__Source material__:
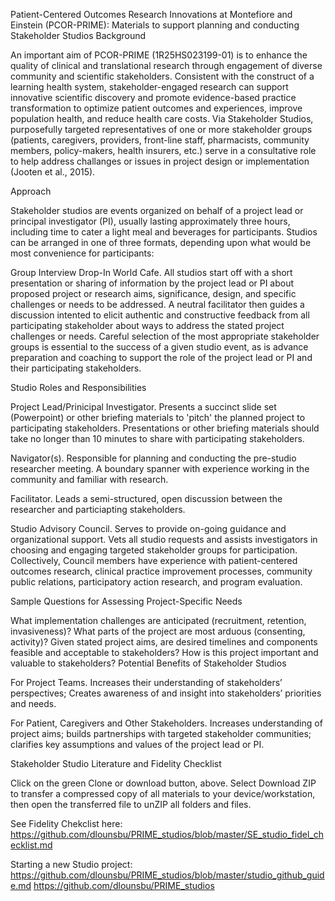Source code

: 
Patient-Centered Outcomes Research Innovations at Montefiore and Einstein (PCOR-PRIME): Materials to support planning and conducting Stakeholder Studios
Background

An important aim of PCOR-PRIME (1R25HS023199-01) is to enhance the quality of clinical and translational research through engagement of diverse community and scientific stakeholders. Consistent with the construct of a learning health system, stakeholder-engaged research can support innovative scientific discovery and promote evidence-based practice transformation to optimize patient outcomes and experiences, improve population health, and reduce health care costs. Via Stakeholder Studios, purposefully targeted representatives of one or more stakeholder groups (patients, caregivers, providers, front-line staff, pharmacists, community members, policy-makers, health insurers, etc.) serve in a consultative role to help address challanges or issues in project design or implementation (Jooten et al., 2015).

Approach

Stakeholder studios are events organized on behalf of a project lead or principal investigator (PI), usually lasting approximately three hours, including time to cater a light meal and beverages for participants. Studios can be arranged in one of three formats, depending upon what would be most convenience for participants:

Group Interview
Drop-In
World Cafe.
All studios start off with a short presentation or sharing of information by the project lead or PI about proposed project or research aims, significance, design, and specific challenges or needs to be addressed. A neutral facilitator then guides a discussion intented to elicit authentic and constructive feedback from all participating stakeholder about ways to address the stated project challenges or needs. Careful selection of the most appropriate stakeholder groups is essential to the success of a given studio event, as is advance preparation and coaching to support the role of the project lead or PI and their participating stakeholders.

Studio Roles and Responsibilities

Project Lead/Prinicipal Investigator. Presents a succinct slide set (Powerpoint) or other briefing materials to 'pitch' the planned project to participating stakeholders. Presentations or other briefing materials should take no longer than 10 minutes to share with participating stakeholders.

Navigator(s). Responsible for planning and conducting the pre-studio researcher meeting. A boundary spanner with experience working in the community and familiar with research.

Facilitator. Leads a semi-structured, open discussion between the researcher and particiapting stakeholders.

Studio Advisory Council. Serves to provide on-going guidance and organizational support. Vets all studio requests and assists investigators in choosing and engaging targeted stakeholder groups for participation. Collectively, Council members have experience with patient-centered outcomes research, clinical practice improvement processes, community public relations, participatory action research, and program evaluation.

Sample Questions for Assessing Project-Specific Needs

What implementation challenges are anticipated (recruitment, retention, invasiveness)?
What parts of the project are most arduous (consenting, activity)?
Given stated project aims, are desired timelines and components feasible and acceptable to stakeholders?
How is this project important and valuable to stakeholders?
Potential Benefits of Stakeholder Studios

For Project Teams. Increases their understanding of stakeholders’ perspectives; Creates awareness of and insight into stakeholders’ priorities and needs.

For Patient, Caregivers and Other Stakeholders. Increases understanding of project aims; builds partnerships with targeted stakeholder communities; clarifies key assumptions and values of the project lead or PI.

Stakeholder Studio Literature and Fidelity Checklist

Click on the green Clone or download button, above. Select Download ZIP to transfer a compressed copy of all materials to your device/workstation, then open the transferred file to unZIP all folders and files.

See Fidelity Chekclist here: https://github.com/dlounsbu/PRIME_studios/blob/master/SE_studio_fidel_checklist.md

Starting a new Studio project: https://github.com/dlounsbu/PRIME_studios/blob/master/studio_github_guide.md
https://github.com/dlounsbu/PRIME_studios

__Problem details__:
The line with "Potential Benefits of Stakeholder Studios" through the last line of the data: write these out exactly, and no others.

__Task answer__:
Potential Benefits of Stakeholder Studios

For Project Teams. Increases their understanding of stakeholders’ perspectives; Creates awareness of and insight into stakeholders’ priorities and needs.

For Patient, Caregivers and Other Stakeholders. Increases understanding of project aims; builds partnerships with targeted stakeholder communities; clarifies key assumptions and values of the project lead or PI.

Stakeholder Studio Literature and Fidelity Checklist

Click on the green Clone or download button, above. Select Download ZIP to transfer a compressed copy of all materials to your device/workstation, then open the transferred file to unZIP all folders and files.

See Fidelity Chekclist here: https://github.com/dlounsbu/PRIME_studios/blob/master/SE_studio_fidel_checklist.md

Starting a new Studio project: https://github.com/dlounsbu/PRIME_studios/blob/master/studio_github_guide.md
https://github.com/dlounsbu/PRIME_studios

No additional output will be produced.